:: EXERCISE REQUIREMENTS ::
Each record below has to be printed verbatim.

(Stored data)
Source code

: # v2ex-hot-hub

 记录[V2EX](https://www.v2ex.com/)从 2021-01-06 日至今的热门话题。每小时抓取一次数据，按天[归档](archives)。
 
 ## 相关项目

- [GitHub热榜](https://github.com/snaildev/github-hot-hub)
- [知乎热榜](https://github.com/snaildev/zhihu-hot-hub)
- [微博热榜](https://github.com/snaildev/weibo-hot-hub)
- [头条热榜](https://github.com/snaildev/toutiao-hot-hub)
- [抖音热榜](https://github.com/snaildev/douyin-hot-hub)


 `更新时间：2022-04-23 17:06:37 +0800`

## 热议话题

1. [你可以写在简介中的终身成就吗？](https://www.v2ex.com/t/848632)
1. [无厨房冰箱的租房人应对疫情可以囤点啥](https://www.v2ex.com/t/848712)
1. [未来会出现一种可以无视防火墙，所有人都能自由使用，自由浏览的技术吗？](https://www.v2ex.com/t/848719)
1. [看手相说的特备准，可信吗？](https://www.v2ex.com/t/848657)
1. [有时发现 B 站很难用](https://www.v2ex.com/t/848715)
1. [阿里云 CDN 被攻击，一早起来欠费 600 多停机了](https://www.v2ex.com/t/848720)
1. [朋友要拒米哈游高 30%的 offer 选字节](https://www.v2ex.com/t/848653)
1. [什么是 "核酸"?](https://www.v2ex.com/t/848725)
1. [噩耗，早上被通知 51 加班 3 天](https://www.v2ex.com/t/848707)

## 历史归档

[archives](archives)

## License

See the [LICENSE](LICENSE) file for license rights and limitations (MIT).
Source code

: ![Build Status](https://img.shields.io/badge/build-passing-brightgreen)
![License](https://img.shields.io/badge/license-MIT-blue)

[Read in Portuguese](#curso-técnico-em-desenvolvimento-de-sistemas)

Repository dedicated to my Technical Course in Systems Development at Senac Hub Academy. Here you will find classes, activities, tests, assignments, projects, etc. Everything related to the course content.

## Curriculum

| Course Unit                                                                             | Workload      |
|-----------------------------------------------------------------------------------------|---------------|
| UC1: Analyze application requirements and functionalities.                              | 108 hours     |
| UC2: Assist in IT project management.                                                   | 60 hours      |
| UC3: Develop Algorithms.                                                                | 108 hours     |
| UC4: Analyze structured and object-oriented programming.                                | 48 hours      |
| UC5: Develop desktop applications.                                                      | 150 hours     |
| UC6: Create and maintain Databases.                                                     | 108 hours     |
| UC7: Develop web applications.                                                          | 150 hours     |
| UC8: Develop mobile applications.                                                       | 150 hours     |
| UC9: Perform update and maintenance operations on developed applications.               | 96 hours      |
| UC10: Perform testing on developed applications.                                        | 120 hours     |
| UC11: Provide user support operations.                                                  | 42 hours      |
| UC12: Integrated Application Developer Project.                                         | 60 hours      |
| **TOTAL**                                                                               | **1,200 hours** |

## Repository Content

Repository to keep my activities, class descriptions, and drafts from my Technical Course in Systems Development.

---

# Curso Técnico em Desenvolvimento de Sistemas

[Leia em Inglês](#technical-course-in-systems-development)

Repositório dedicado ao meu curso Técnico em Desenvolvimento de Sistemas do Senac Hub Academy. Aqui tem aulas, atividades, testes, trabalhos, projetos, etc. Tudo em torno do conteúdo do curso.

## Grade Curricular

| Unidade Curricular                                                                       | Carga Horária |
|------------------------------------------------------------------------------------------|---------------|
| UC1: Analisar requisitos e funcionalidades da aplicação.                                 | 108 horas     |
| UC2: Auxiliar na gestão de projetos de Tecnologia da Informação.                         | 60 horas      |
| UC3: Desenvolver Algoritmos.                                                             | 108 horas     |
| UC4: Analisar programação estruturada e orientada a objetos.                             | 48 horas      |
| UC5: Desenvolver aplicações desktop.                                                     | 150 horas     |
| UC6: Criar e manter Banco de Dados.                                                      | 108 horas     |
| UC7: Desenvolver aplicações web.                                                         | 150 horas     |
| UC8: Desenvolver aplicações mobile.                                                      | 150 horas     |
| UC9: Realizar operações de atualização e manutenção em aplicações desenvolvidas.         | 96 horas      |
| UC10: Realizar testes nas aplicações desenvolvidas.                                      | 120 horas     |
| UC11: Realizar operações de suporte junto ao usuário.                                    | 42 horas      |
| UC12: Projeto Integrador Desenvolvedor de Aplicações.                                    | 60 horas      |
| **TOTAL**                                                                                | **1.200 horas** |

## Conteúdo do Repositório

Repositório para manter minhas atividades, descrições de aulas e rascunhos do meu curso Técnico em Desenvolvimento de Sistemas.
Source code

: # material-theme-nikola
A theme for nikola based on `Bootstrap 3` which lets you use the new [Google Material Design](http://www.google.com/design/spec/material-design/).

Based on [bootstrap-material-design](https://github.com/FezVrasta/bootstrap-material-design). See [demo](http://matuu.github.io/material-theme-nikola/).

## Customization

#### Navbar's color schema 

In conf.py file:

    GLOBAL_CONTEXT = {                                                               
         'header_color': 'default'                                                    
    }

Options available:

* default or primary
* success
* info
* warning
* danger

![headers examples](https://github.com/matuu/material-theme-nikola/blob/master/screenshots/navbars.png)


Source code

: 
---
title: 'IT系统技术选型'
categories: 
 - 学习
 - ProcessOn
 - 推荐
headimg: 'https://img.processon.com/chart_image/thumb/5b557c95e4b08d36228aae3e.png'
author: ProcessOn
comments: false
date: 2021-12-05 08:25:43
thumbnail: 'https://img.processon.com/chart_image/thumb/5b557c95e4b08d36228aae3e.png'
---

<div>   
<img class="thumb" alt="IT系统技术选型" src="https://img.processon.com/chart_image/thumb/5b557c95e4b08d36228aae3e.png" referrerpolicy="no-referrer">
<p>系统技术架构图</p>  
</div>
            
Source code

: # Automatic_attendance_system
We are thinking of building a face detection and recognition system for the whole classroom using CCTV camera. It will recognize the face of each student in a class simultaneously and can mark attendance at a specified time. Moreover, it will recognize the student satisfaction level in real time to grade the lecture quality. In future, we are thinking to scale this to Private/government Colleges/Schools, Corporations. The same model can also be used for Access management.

:: OUTPUT OF THE EXERCISE ::
Source code

: # v2ex-hot-hub

 记录[V2EX](https://www.v2ex.com/)从 2021-01-06 日至今的热门话题。每小时抓取一次数据，按天[归档](archives)。
 
 ## 相关项目

- [GitHub热榜](https://github.com/snaildev/github-hot-hub)
- [知乎热榜](https://github.com/snaildev/zhihu-hot-hub)
- [微博热榜](https://github.com/snaildev/weibo-hot-hub)
- [头条热榜](https://github.com/snaildev/toutiao-hot-hub)
- [抖音热榜](https://github.com/snaildev/douyin-hot-hub)


 `更新时间：2022-04-23 17:06:37 +0800`

## 热议话题

1. [你可以写在简介中的终身成就吗？](https://www.v2ex.com/t/848632)
1. [无厨房冰箱的租房人应对疫情可以囤点啥](https://www.v2ex.com/t/848712)
1. [未来会出现一种可以无视防火墙，所有人都能自由使用，自由浏览的技术吗？](https://www.v2ex.com/t/848719)
1. [看手相说的特备准，可信吗？](https://www.v2ex.com/t/848657)
1. [有时发现 B 站很难用](https://www.v2ex.com/t/848715)
1. [阿里云 CDN 被攻击，一早起来欠费 600 多停机了](https://www.v2ex.com/t/848720)
1. [朋友要拒米哈游高 30%的 offer 选字节](https://www.v2ex.com/t/848653)
1. [什么是 "核酸"?](https://www.v2ex.com/t/848725)
1. [噩耗，早上被通知 51 加班 3 天](https://www.v2ex.com/t/848707)

## 历史归档

[archives](archives)

## License

See the [LICENSE](LICENSE) file for license rights and limitations (MIT).
Source code

: ![Build Status](https://img.shields.io/badge/build-passing-brightgreen)
![License](https://img.shields.io/badge/license-MIT-blue)

[Read in Portuguese](#curso-técnico-em-desenvolvimento-de-sistemas)

Repository dedicated to my Technical Course in Systems Development at Senac Hub Academy. Here you will find classes, activities, tests, assignments, projects, etc. Everything related to the course content.

## Curriculum

| Course Unit                                                                             | Workload      |
|-----------------------------------------------------------------------------------------|---------------|
| UC1: Analyze application requirements and functionalities.                              | 108 hours     |
| UC2: Assist in IT project management.                                                   | 60 hours      |
| UC3: Develop Algorithms.                                                                | 108 hours     |
| UC4: Analyze structured and object-oriented programming.                                | 48 hours      |
| UC5: Develop desktop applications.                                                      | 150 hours     |
| UC6: Create and maintain Databases.                                                     | 108 hours     |
| UC7: Develop web applications.                                                          | 150 hours     |
| UC8: Develop mobile applications.                                                       | 150 hours     |
| UC9: Perform update and maintenance operations on developed applications.               | 96 hours      |
| UC10: Perform testing on developed applications.                                        | 120 hours     |
| UC11: Provide user support operations.                                                  | 42 hours      |
| UC12: Integrated Application Developer Project.                                         | 60 hours      |
| **TOTAL**                                                                               | **1,200 hours** |

## Repository Content

Repository to keep my activities, class descriptions, and drafts from my Technical Course in Systems Development.

---

# Curso Técnico em Desenvolvimento de Sistemas

[Leia em Inglês](#technical-course-in-systems-development)

Repositório dedicado ao meu curso Técnico em Desenvolvimento de Sistemas do Senac Hub Academy. Aqui tem aulas, atividades, testes, trabalhos, projetos, etc. Tudo em torno do conteúdo do curso.

## Grade Curricular

| Unidade Curricular                                                                       | Carga Horária |
|------------------------------------------------------------------------------------------|---------------|
| UC1: Analisar requisitos e funcionalidades da aplicação.                                 | 108 horas     |
| UC2: Auxiliar na gestão de projetos de Tecnologia da Informação.                         | 60 horas      |
| UC3: Desenvolver Algoritmos.                                                             | 108 horas     |
| UC4: Analisar programação estruturada e orientada a objetos.                             | 48 horas      |
| UC5: Desenvolver aplicações desktop.                                                     | 150 horas     |
| UC6: Criar e manter Banco de Dados.                                                      | 108 horas     |
| UC7: Desenvolver aplicações web.                                                         | 150 horas     |
| UC8: Desenvolver aplicações mobile.                                                      | 150 horas     |
| UC9: Realizar operações de atualização e manutenção em aplicações desenvolvidas.         | 96 horas      |
| UC10: Realizar testes nas aplicações desenvolvidas.                                      | 120 horas     |
| UC11: Realizar operações de suporte junto ao usuário.                                    | 42 horas      |
| UC12: Projeto Integrador Desenvolvedor de Aplicações.                                    | 60 horas      |
| **TOTAL**                                                                                | **1.200 horas** |

## Conteúdo do Repositório

Repositório para manter minhas atividades, descrições de aulas e rascunhos do meu curso Técnico em Desenvolvimento de Sistemas.
Source code

: # material-theme-nikola
A theme for nikola based on `Bootstrap 3` which lets you use the new [Google Material Design](http://www.google.com/design/spec/material-design/).

Based on [bootstrap-material-design](https://github.com/FezVrasta/bootstrap-material-design). See [demo](http://matuu.github.io/material-theme-nikola/).

## Customization

#### Navbar's color schema 

In conf.py file:

    GLOBAL_CONTEXT = {                                                               
         'header_color': 'default'                                                    
    }

Options available:

* default or primary
* success
* info
* warning
* danger

![headers examples](https://github.com/matuu/material-theme-nikola/blob/master/screenshots/navbars.png)


Source code

: 
---
title: 'IT系统技术选型'
categories: 
 - 学习
 - ProcessOn
 - 推荐
headimg: 'https://img.processon.com/chart_image/thumb/5b557c95e4b08d36228aae3e.png'
author: ProcessOn
comments: false
date: 2021-12-05 08:25:43
thumbnail: 'https://img.processon.com/chart_image/thumb/5b557c95e4b08d36228aae3e.png'
---

<div>   
<img class="thumb" alt="IT系统技术选型" src="https://img.processon.com/chart_image/thumb/5b557c95e4b08d36228aae3e.png" referrerpolicy="no-referrer">
<p>系统技术架构图</p>  
</div>
            
Source code

: # Automatic_attendance_system
We are thinking of building a face detection and recognition system for the whole classroom using CCTV camera. It will recognize the face of each student in a class simultaneously and can mark attendance at a specified time. Moreover, it will recognize the student satisfaction level in real time to grade the lecture quality. In future, we are thinking to scale this to Private/government Colleges/Schools, Corporations. The same model can also be used for Access management.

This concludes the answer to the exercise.